Re: [BUG ARM64/perf] Perf record on hardware breakpoint causes application to hang

From: Will Deacon
Date: Thu Mar 03 2016 - 10:01:18 EST


On Thu, Mar 03, 2016 at 09:09:05PM +0800, Hekuang wrote:
> This problem can be reproduced as follows:
>
> We know cat /proc/version will read the memory of symbol
> linux_proc_banner, then we make a hardware memory access
> breakpoint on that address.
>
> on terminal 1:
>
> $ perf record -e mem:0x$(cat /proc/kallsyms|grep linux_proc_banner|cut -d
> " " -f 1):rw --no-buffer -a
>
> on terminal 2:
>
> $ cat /proc/version
>
> Then our 'cat' process on terminal 2 will be hanged, until we press
> '^C' to stop perf from recording events.
>
> The sample numbers recorded by perf is extraordinary too:
>
> [ perf record: Captured and wrote 0.879 MB perf.data (22691 samples) ]
>
> The right result can be produced by removing the 'no-buffer'
> argument in perf command line, and the result should be like
> this:
>
> $ perf record -e mem:0x$(cat /proc/kallsyms|grep linux_proc_
> banner|cut -d " " -f 1):rw -a
> ^C
> [ perf record: Woken up 1 times to write data ]
> [ perf record: Captured and wrote 0.013 MB perf.data (10 samples) ]
>
> Report this bug to you and hope for answers.

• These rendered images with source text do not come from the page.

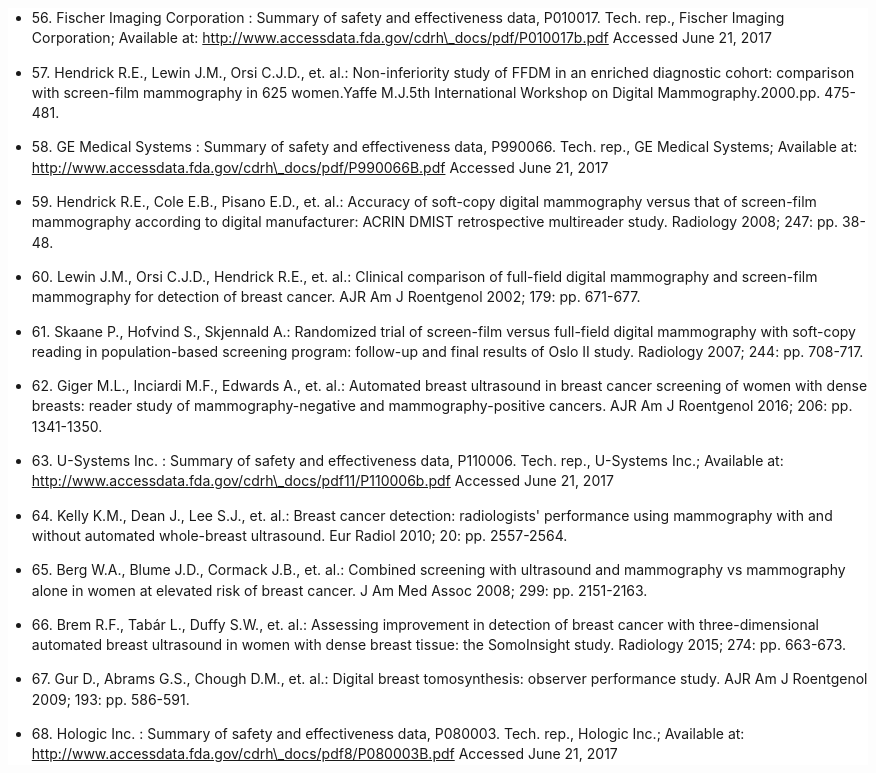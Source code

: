 
- 56\. Fischer Imaging Corporation : Summary of safety and effectiveness data, P010017. Tech. rep., Fischer Imaging Corporation; Available at: http://www.accessdata.fda.gov/cdrh\_docs/pdf/P010017b.pdf Accessed June 21, 2017


- 57\. Hendrick R.E., Lewin J.M., Orsi C.J.D., et. al.: Non-inferiority study of FFDM in an enriched diagnostic cohort: comparison with screen-film mammography in 625 women.Yaffe M.J.5th International Workshop on Digital Mammography.2000.pp. 475-481.


- 58\. GE Medical Systems : Summary of safety and effectiveness data, P990066. Tech. rep., GE Medical Systems; Available at: http://www.accessdata.fda.gov/cdrh\_docs/pdf/P990066B.pdf Accessed June 21, 2017


- 59\. Hendrick R.E., Cole E.B., Pisano E.D., et. al.: Accuracy of soft-copy digital mammography versus that of screen-film mammography according to digital manufacturer: ACRIN DMIST retrospective multireader study. Radiology 2008; 247: pp. 38-48.


- 60\. Lewin J.M., Orsi C.J.D., Hendrick R.E., et. al.: Clinical comparison of full-field digital mammography and screen-film mammography for detection of breast cancer. AJR Am J Roentgenol 2002; 179: pp. 671-677.


- 61\. Skaane P., Hofvind S., Skjennald A.: Randomized trial of screen-film versus full-field digital mammography with soft-copy reading in population-based screening program: follow-up and final results of Oslo II study. Radiology 2007; 244: pp. 708-717.


- 62\. Giger M.L., Inciardi M.F., Edwards A., et. al.: Automated breast ultrasound in breast cancer screening of women with dense breasts: reader study of mammography-negative and mammography-positive cancers. AJR Am J Roentgenol 2016; 206: pp. 1341-1350.


- 63\. U-Systems Inc. : Summary of safety and effectiveness data, P110006. Tech. rep., U-Systems Inc.; Available at: http://www.accessdata.fda.gov/cdrh\_docs/pdf11/P110006b.pdf Accessed June 21, 2017


- 64\. Kelly K.M., Dean J., Lee S.J., et. al.: Breast cancer detection: radiologists' performance using mammography with and without automated whole-breast ultrasound. Eur Radiol 2010; 20: pp. 2557-2564.


- 65\. Berg W.A., Blume J.D., Cormack J.B., et. al.: Combined screening with ultrasound and mammography vs mammography alone in women at elevated risk of breast cancer. J Am Med Assoc 2008; 299: pp. 2151-2163.


- 66\. Brem R.F., Tabár L., Duffy S.W., et. al.: Assessing improvement in detection of breast cancer with three-dimensional automated breast ultrasound in women with dense breast tissue: the SomoInsight study. Radiology 2015; 274: pp. 663-673.


- 67\. Gur D., Abrams G.S., Chough D.M., et. al.: Digital breast tomosynthesis: observer performance study. AJR Am J Roentgenol 2009; 193: pp. 586-591.


- 68\. Hologic Inc. : Summary of safety and effectiveness data, P080003. Tech. rep., Hologic Inc.; Available at: http://www.accessdata.fda.gov/cdrh\_docs/pdf8/P080003B.pdf Accessed June 21, 2017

This sounds like a kernel-space equivalent to the issue reported here:

http://lkml.kernel.org/r/569CCEDA.6040103@xxxxxxxxxx

The problem is that we configure a single-step to step the watchpoint
and then re-arm it on completion, but because you have buffering disabled,
we *always* step into an interrupt thanks to the irq work that is queued
by perf to unblock the event fd being polled. We then re-arm the watchpoint
and take it immediately on return from the irq handler. Rinse, repeat.

We could consider re-enabling interrupts briefly on the debug exception
return path, but then we open ourselves up to black spots in the kernel
that cannot be debugged.

Will